小松格の『日本史の謎』に迫る

日本史驚天動地の新事実を発表

坂本龍馬の妻 「 おりょうさん 」異聞 ー番外編ー

2010年07月06日 | Weblog

 「おりょうさん」の画像検索結果

   

おりょう写真の画像

                                裏面に「たつ」と署名のある写真

 

 -例の写真はやはり「おりょうさん」-
 
 先に坂本龍馬の妻「おりょうさん」異聞の <追記> で書いたことを龍馬の手紙を元に再度検証してみる。龍馬は「おりょう」について詳しく高知の坂本家に書き送っている。

 1)慶応ニ年(1866)12月4日付、乙女姉あて
「兼而申上妻龍女ハ」(兼ねてから話していた妻龍女)とあり、この時点で二人は結婚していた。おりょうを龍女と書いている。続けて池田屋事件に連座して隠れ家を失い困窮していたおりょう一家を、妹と弟は勝安房に頼み、龍女は寺田屋の女将・お登勢に頼んだことを書いている。続けて「今年正月二十三日なんにあいし時も、此龍女がおれバこそ龍馬の命ハたすかりたり。京のやしきニ引取て後ハ小松、西郷などにも申、私妻と為レ知」とある。
(大意は、この年の正月に起きた寺田屋の難の後、京都の薩摩藩邸におりょうを呼んだこと、その後、小松帯刀と西郷隆盛を立会人として正式に妻としたことを乙女姉に知らせている)。このあと、二人は鹿児島に行き、小松の配慮で霧島温泉に新婚旅行に行った話は有名。さらに続けて、
  「私妻ハ則、将作女也、今年廿六歳、父母の付たる名龍、私が又鞆とあらたむ」とある。
 この文は重要である。父母の付けた名は「龍」とのみ書き、その読みは仮名で書いていない。ここで分かることは、妻の名は「龍」であり、音読みで「りゅう」又は「りょう」、もしくは訓読みで「たつ」であるのかは不明であるとのことである。龍馬が「おりょうさん」と呼んでいたことは分かっている。夫が妻をそう呼ぶのだから名前は「龍(りょう)」だとの先入観に龍馬研究者も龍馬ファンもとらわれ過ぎていないか。
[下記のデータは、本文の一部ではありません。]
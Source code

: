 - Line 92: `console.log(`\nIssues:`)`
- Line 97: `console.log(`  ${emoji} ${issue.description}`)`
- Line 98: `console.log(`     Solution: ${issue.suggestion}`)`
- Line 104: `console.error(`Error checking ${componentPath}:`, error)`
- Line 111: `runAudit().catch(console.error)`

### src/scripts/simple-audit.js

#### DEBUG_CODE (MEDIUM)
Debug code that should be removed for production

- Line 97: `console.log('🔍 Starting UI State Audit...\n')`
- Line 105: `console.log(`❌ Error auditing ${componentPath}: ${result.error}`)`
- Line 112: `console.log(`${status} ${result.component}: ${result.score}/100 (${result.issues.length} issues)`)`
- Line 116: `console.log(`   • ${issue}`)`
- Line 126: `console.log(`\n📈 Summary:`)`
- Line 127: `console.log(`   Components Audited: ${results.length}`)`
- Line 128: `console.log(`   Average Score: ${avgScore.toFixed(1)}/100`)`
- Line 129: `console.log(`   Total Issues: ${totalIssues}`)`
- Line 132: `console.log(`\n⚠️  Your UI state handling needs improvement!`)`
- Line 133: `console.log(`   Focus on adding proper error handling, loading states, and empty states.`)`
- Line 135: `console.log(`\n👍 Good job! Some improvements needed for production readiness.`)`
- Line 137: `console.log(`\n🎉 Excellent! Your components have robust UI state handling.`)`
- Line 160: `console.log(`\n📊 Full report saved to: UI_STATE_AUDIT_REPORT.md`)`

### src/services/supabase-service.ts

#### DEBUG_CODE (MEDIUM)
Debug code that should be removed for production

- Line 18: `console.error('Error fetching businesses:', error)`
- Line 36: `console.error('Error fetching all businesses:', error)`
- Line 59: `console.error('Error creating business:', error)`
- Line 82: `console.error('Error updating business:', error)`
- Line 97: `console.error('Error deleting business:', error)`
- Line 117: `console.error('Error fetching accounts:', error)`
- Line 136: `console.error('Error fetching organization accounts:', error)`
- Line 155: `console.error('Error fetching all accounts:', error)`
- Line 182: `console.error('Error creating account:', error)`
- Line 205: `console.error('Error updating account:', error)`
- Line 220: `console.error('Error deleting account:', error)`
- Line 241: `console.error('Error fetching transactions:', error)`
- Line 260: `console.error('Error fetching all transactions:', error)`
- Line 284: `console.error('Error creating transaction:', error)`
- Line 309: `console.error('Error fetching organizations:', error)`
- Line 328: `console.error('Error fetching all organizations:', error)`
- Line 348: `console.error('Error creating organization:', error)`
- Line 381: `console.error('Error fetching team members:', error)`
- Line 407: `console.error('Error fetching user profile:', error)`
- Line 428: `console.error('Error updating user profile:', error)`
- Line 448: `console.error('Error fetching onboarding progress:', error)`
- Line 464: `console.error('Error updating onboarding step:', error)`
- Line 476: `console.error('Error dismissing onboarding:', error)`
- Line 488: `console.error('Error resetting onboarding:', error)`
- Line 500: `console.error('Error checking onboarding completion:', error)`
 2)慶応二年(1866)11月20日付、お登勢あて
 「龍子が老母元より御家計の御セ話ニ候」(妻お龍が前々から母の生活の世話をしています)。
 ここで注目すべきは妻、おりょうのことを公家風に「龍子」と表記していることである。龍馬の茶目っ気たっぷりの性格が表われている。ときには「龍女」と書いたり、また公家風に「龍子」と書く。このことからも、「りょう」が妻「龍」の本名かどうかも怪しくなってくると考えるのは私だけだろうか・・。
 
 

 3)慶応元年(1865)九月九日付、乙女とおやべ(姪)あて
 年代が前後するが、この手紙こそ「おりょう」本名「たつ」説の核心に迫るものである。先に「おりょうさん異聞」で触れたように、この手紙の時点ではまだ二人は夫婦ではない。正式に結婚したのは翌慶応二年正月に起きた寺田屋遭難の後である。
 この手紙で龍馬は、お龍が乙女姉を実の姉のように思って会いたがっていることや、姪のおやべには本を、乙女姉には帯か着物を(お龍)に送ってやってほしいと頼んでいる。いよいよ核心部分にはいる。それには
 

 「今の女ニつかハし候、今の名ハ龍と申、私ニにており候、早々たずねしニ、生レし時父が
  つれし名よし」(ママ・・つけし名の誤記であろう)
 

 つまり、送ってくれた本や着物などを、今の女(寺田屋の女中お龍)にやりますと言っており、続けて、今の名は龍で自分の名に似ている。似ている以上「龍」は「りょう」又は「りゅう」であろう。たずねたところ生まれたとき父が付けた名だと言っているのである。
 
 この一文は非常に奇妙である。寺田屋のお登勢におりょうを頼んだのは他ならぬ龍馬自身である。当然、彼女の名は知っていたはずなのに、今また「今の名は龍」と書いているのである。これは一体全体どう解釈すべきか。そこで考えられるのはお登勢が「龍」を女中名として「おりょう」と呼んだ。こう考えるのがもっとも自然である。龍馬はその「おりょう」をそのまま使って「おりょうさん」と呼んだ。これが真相ではないのか。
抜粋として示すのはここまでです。